So that's part of a number of gestures I've tried in the recent years, to
deconstruct the political tradition not in order to depoliticize but in
order to interpret differently the concept of the political, the concept
of democracy and so on and so forth and to try and articulate this concept
of the political, this concept of democracy with what I said about the gift,
about singularity, a gift. The gift, which is... that's the only thing that
I will say about the gift, this is an enormous problem... but the gift is
precisely - that is what it has in common with justice - something which
cannot be reappropriated; a gift is something which never appears as such
and is never equal to gratitude, to commerce, to compensation, to reward.
When a gift is given, first of all it cannot be... no gratitude can be proportionate
to it. A gift is something that you cannot thank for. As soon as I say 'thank
you' for a gift I start cancelling the gift, I start destroying the gift
by proposing an equivalence that is a circle and circumscribing the gift
in a movement of reappropriation. So a gift is something that goes beyond
the circle of reappropriation, beyond the circle of gratitude. A gift shouldn't
even be acknowledged as such. As soon as I know that I give something, because
I can say, well, I'm giving you something, I just cancel the gift and I'm
just starting to congratulate myself or to thank myself for giving something
and then the circle has already started to cancel the gift. So a gift should
not be rewarded, should not be reappropriated, and should not even appear
as such. As soon as the gift appears as such then the movement of gratitude
has started to destroy the gift. So a gift - if there is such a thing, I'm
not sure, but is there assurance that there is a gift, that a gift is given?
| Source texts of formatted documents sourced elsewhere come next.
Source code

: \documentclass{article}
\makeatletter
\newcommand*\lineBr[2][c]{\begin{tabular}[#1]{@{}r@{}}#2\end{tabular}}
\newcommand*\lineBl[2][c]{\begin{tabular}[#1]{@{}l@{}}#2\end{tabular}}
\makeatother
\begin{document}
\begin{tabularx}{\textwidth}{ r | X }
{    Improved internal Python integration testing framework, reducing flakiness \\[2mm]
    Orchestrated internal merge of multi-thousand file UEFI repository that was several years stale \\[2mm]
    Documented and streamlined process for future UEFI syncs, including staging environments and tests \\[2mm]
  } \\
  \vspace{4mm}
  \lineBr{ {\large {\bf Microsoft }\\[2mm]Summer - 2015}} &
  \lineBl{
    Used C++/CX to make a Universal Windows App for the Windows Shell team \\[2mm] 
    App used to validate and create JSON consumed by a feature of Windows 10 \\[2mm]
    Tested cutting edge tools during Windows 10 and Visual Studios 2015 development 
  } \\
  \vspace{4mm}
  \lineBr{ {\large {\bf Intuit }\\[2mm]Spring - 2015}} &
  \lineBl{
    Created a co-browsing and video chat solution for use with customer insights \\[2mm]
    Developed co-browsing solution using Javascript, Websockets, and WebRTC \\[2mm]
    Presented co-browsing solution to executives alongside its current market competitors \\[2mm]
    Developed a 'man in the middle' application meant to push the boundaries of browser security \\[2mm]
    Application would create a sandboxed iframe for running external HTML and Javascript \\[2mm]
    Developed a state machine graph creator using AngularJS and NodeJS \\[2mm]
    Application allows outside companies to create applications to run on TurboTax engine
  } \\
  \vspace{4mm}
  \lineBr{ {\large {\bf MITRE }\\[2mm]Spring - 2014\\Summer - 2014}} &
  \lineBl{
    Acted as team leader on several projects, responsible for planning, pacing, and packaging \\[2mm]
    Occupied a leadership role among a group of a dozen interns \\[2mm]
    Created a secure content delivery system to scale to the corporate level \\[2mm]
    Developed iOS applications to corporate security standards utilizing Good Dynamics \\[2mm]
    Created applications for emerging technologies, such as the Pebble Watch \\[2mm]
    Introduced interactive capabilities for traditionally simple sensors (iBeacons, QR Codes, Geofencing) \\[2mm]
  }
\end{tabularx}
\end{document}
- If the gift is given then it should not even appear to the one who gives
it and the one who receives it, not appear as such. That is paradoxical
but that's the condition for a gift to be given. So that is the condition
the gift shares with justice. A justice which could be, could appear as
such, that could be calculable, if you can calculate what is just and what
is not just, let's say, well, what has to be given in order to be just and
so on and so forth, it is not justice, it's just social security, it's just
economics, it's just... So justice and gift should go beyond calculation,
which doesn't mean that we shouldn't calculate, we should calculate it as
rigorously as possible but there is a point or a limit beyond which calculation
must fail and we must know it and must fail. And so what I tried to think
or to suggest is a concept of the political and of democracy which would
be compatible, which could be articulated with these impossible notions
of the gift and justice. If a democracy or a political system which would
be simply calculatable without justice and gift could be, it is often this
horrible gift, this terrible thing.
Question: Can we talk a little bit about theology?
Derrida: We have started...
Question: You have written... I don't know how many of us, how many of our
audience know this, but you have written a book called Circumfessions
which is constantly drawing an analogy to St. Augustine's Confessions. You
were raised in the Rue Augustin, and born there, were you not?
Derrida: No, I wasn't born there... three months after I was born I went
back to the house in which was in Algiers, which was on the Rue Augustin.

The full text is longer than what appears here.